** Opening Entries provided block **

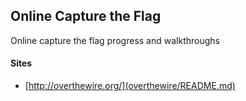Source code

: ## Online Capture the Flag

Online capture the flag progress and walkthroughs

#### Sites

* [http://overthewire.org/](overthewire/README.md)
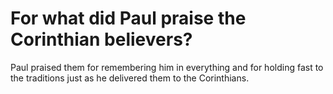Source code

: # For what did Paul praise the Corinthian believers?

Paul praised them for remembering him in everything and for holding fast to the traditions just as he delivered them to the Corinthians.
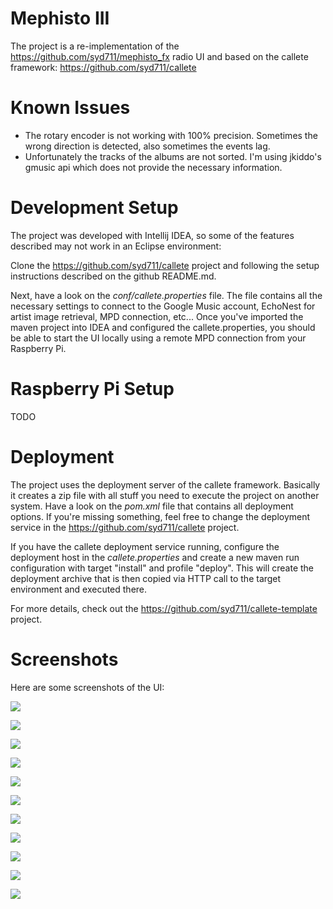 # Mephisto III

The project is a re-implementation of the https://github.com/syd711/mephisto_fx 
radio UI and based on the callete framework: https://github.com/syd711/callete

# Known Issues

* The rotary encoder is not working with 100% precision. Sometimes the wrong direction is detected, also sometimes the events lag.
* Unfortunately the tracks of the albums are not sorted. I'm using jkiddo's gmusic api which does not provide the necessary information.

# Development Setup

The project was developed with Intellij IDEA, so some of the features described may not 
work in an Eclipse environment:

Clone the https://github.com/syd711/callete project and following the setup instructions described
on the github README.md.

Next, have a look on the *conf/callete.properties* file. The file contains all the necessary settings
to connect to the Google Music account, EchoNest for artist image retrieval, MPD connection, etc...
Once you've imported the maven project into IDEA and configured the callete.properties, you should be able
to start the UI locally using a remote MPD connection from your Raspberry Pi.

# Raspberry Pi Setup

TODO

# Deployment

The project uses the deployment server of the callete framework. Basically it creates a zip file
with all stuff you need to execute the project on another system. Have a look on the *pom.xml* file
that contains all deployment options. If you're missing something, feel free to change the deployment service in the 
https://github.com/syd711/callete project.

If you have the callete deployment service running, configure the deployment host in the *callete.properties*
and create a new maven run configuration with target "install" and profile "deploy". This will create 
the deployment archive that is then copied via HTTP call to the target environment and executed there.

For more details, check out the https://github.com/syd711/callete-template project.

# Screenshots

Here are some screenshots of the UI:

![](http://www.paderpoint.net/radio/iii-new/radio1.png)

![](http://www.paderpoint.net/radio/iii-new/radio2.png)

![](http://www.paderpoint.net/radio/iii-new/radio3.png)

![](http://www.paderpoint.net/radio/iii-new/radio4.png)

![](http://www.paderpoint.net/radio/iii-new/radio5.png)

![](http://www.paderpoint.net/radio/iii-new/radio6.png)

![](http://www.paderpoint.net/radio/iii-new/radio7.png)

![](http://www.paderpoint.net/radio/iii-new/radio8.png)

![](http://www.paderpoint.net/radio/iii-new/radio9.png)

![](http://www.paderpoint.net/radio/iii-new/radio10.png)

![](http://www.paderpoint.net/radio/iii-new/radio11.png)

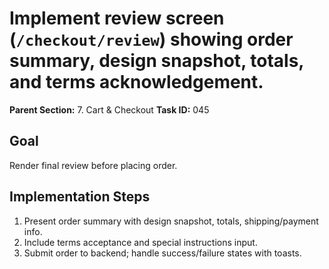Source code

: # Implement review screen (`/checkout/review`) showing order summary, design snapshot, totals, and terms acknowledgement.

**Parent Section:** 7. Cart & Checkout
**Task ID:** 045

## Goal
Render final review before placing order.

## Implementation Steps
1. Present order summary with design snapshot, totals, shipping/payment info.
2. Include terms acceptance and special instructions input.
3. Submit order to backend; handle success/failure states with toasts.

** Closing Entries provided block **

Work order:
Return, in full, every line of these entries that holds "Raspberry".

Answer box:
to start the UI locally using a remote MPD connection from your Raspberry Pi.
# Raspberry Pi Setup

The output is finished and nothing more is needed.